CentreForDigitalHumanities / I-analyzer

The great textmining tool that obviates all others

https://ianalyzer.hum.uu.nl

MIT License

7 stars 2 forks source link

Word models: loading for every request inefficient #900

Open BeritJanssen opened 1 year ago

BeritJanssen commented 1 year ago

Currently, for every request, we reload the word models from source files. This may decrease performance - perhaps we want to preload the models when the word_models path is requested for a given corpus for the first time, and then persist the object, so it can be directly queried. Options to do so:

use the current_app context (see this thread)
use a separate service (perhaps even one per corpus) which is only in charge of computing similarities of word models

@jgonggrijp , @JeltevanBoheemen , @oktaal any other ideas or suggestions?

jgonggrijp commented 1 year ago

Nope, I think you already covered the options.

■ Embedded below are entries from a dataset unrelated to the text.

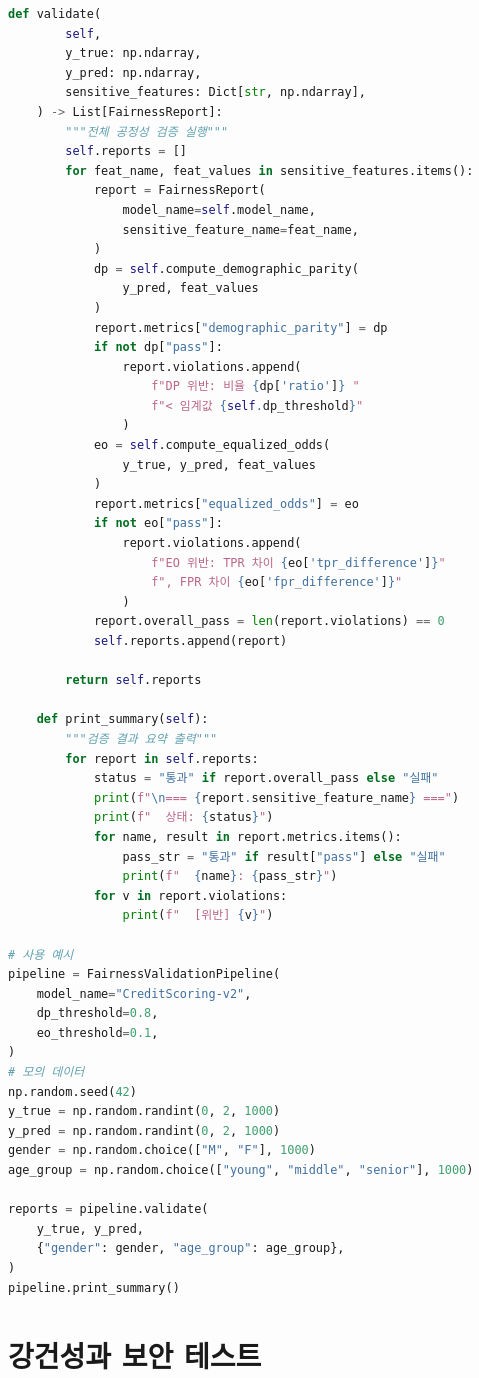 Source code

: \begin{lstlisting}[language=Python, caption={Fairlearn 기반 공정성 자동 검증 파이프라인}, label={lst:fairness_pipeline}]
    def validate(
        self,
        y_true: np.ndarray,
        y_pred: np.ndarray,
        sensitive_features: Dict[str, np.ndarray],
    ) -> List[FairnessReport]:
        """전체 공정성 검증 실행"""
        self.reports = []
        for feat_name, feat_values in sensitive_features.items():
            report = FairnessReport(
                model_name=self.model_name,
                sensitive_feature_name=feat_name,
            )
            dp = self.compute_demographic_parity(
                y_pred, feat_values
            )
            report.metrics["demographic_parity"] = dp
            if not dp["pass"]:
                report.violations.append(
                    f"DP 위반: 비율 {dp['ratio']} "
                    f"< 임계값 {self.dp_threshold}"
                )
            eo = self.compute_equalized_odds(
                y_true, y_pred, feat_values
            )
            report.metrics["equalized_odds"] = eo
            if not eo["pass"]:
                report.violations.append(
                    f"EO 위반: TPR 차이 {eo['tpr_difference']}"
                    f", FPR 차이 {eo['fpr_difference']}"
                )
            report.overall_pass = len(report.violations) == 0
            self.reports.append(report)

        return self.reports

    def print_summary(self):
        """검증 결과 요약 출력"""
        for report in self.reports:
            status = "통과" if report.overall_pass else "실패"
            print(f"\n=== {report.sensitive_feature_name} ===")
            print(f"  상태: {status}")
            for name, result in report.metrics.items():
                pass_str = "통과" if result["pass"] else "실패"
                print(f"  {name}: {pass_str}")
            for v in report.violations:
                print(f"  [위반] {v}")

# 사용 예시
pipeline = FairnessValidationPipeline(
    model_name="CreditScoring-v2",
    dp_threshold=0.8,
    eo_threshold=0.1,
)
# 모의 데이터
np.random.seed(42)
y_true = np.random.randint(0, 2, 1000)
y_pred = np.random.randint(0, 2, 1000)
gender = np.random.choice(["M", "F"], 1000)
age_group = np.random.choice(["young", "middle", "senior"], 1000)

reports = pipeline.validate(
    y_true, y_pred,
    {"gender": gender, "age_group": age_group},
)
pipeline.print_summary()
\end{lstlisting}

\section{강건성과 보안 테스트}
\label{sec:10.4}

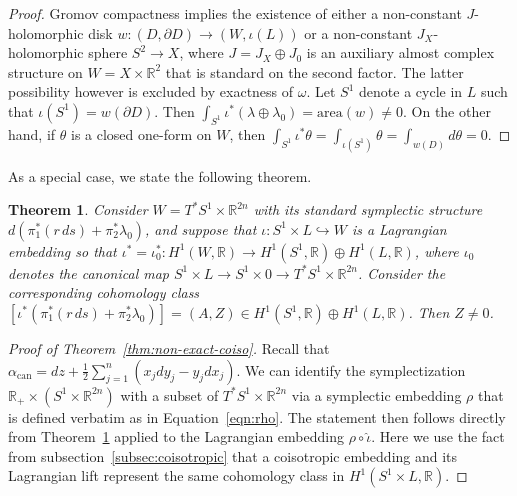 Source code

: \documentclass{amsart}
\newtheorem{thm}{Theorem}[section]
\theoremstyle{remark}
\def\area{{\textrm{area}}}
\def\R{{\mathbb R}}
\begin{document}
\begin{proof}
Gromov compactness \cite[Subsection~2.3.B$_{\textrm 3}$]{gromov:pcs85} implies the existence of either a non-constant $J$-holomorphic disk $w \colon (D, \partial D) \to (W, \iota (L))$ or a non-constant $J_X$-holomorphic sphere $S^2 \to X$, where $J = J_X \oplus J_0$ is an auxiliary almost complex structure on $W = X \times \R^2$ that is standard on the second factor.
The latter possibility however is excluded by exactness of $\omega$.
Let $S^1$ denote a cycle in $L$ such that $\iota (S^1) = w (\partial D)$.
Then $\int_{S^1} \iota^* (\lambda \oplus \lambda_0) = \area (w) \not= 0$.
On the other hand, if $\theta$ is a closed one-form on $W$, then $\int_{S^1} \iota^* \theta = \int_{\iota (S^1)} \theta = \int_{w (D)} d\theta = 0$.
\end{proof}

As a special case, we state the following theorem.

\begin{thm} \label{thm:non-exact-lag}
Consider $W = T^*S^1 \times \R^{2 n}$ with its standard symplectic structure $d(\pi_1^* (r \, ds) + \pi_2^* \lambda_0)$, and suppose that $\iota \colon S^1 \times L \hookrightarrow W$ is a Lagrangian embedding so that $\iota^* = \iota_0^* \colon H^1 (W, \R) \to H^1 (S^1, \R) \oplus H^1 (L, \R)$, where $\iota_0$ denotes the canonical map $S^1 \times L \to S^1 \times 0 \to T^*S^1 \times \R^{2 n}$.
Consider the corresponding cohomology class $[\iota^* (\pi_1^* (r \, ds) + \pi_2^* \lambda_0)] = (A, Z) \in H^1 (S^1, \R) \oplus H^1 (L, \R)$.
Then $Z \not= 0$.
\end{thm}

\begin{proof}[Proof of Theorem~\ref{thm:non-exact-coiso}]
Recall that $\alpha_{\textrm{can}} = dz + \frac{1}{2} \sum_{j = 1}^n (x_j dy_j - y_j dx_j)$.
We can identify the symplectization $\R_+ \times (S^1 \times \R^{2 n})$ with a subset of $T^* S^1 \times \R^{2 n}$ via a symplectic embedding $\rho$ that is defined verbatim as in Equation~\ref{eqn:rho}.
The statement then follows directly from Theorem~\ref{thm:non-exact-lag} applied to the Lagrangian embedding $\rho \circ \hat{\iota}$.
Here we use the fact from subsection~\ref{subsec:coisotropic} that a coisotropic embedding and its Lagrangian lift represent the same cohomology class in $H^1 (S^1 \times L, \R)$.
\end{proof}



\end{document}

oktaal commented 1 year ago

Maybe caching could make this problem less severe but your options are a more structural solution.

lukavdplas commented 1 year ago

As a short term solution, it may also be worth it to go over the code (e.g. #901). The word model views were not developed for models with such a significant loading time, so they are not necessarily efficient.

Anyway, I just wanted to point out that we are planning to convert the backend to django, so perhaps hold off on a solution that is very flask-specific.

lukavdplas commented 11 months ago

1161 would also be an alternative.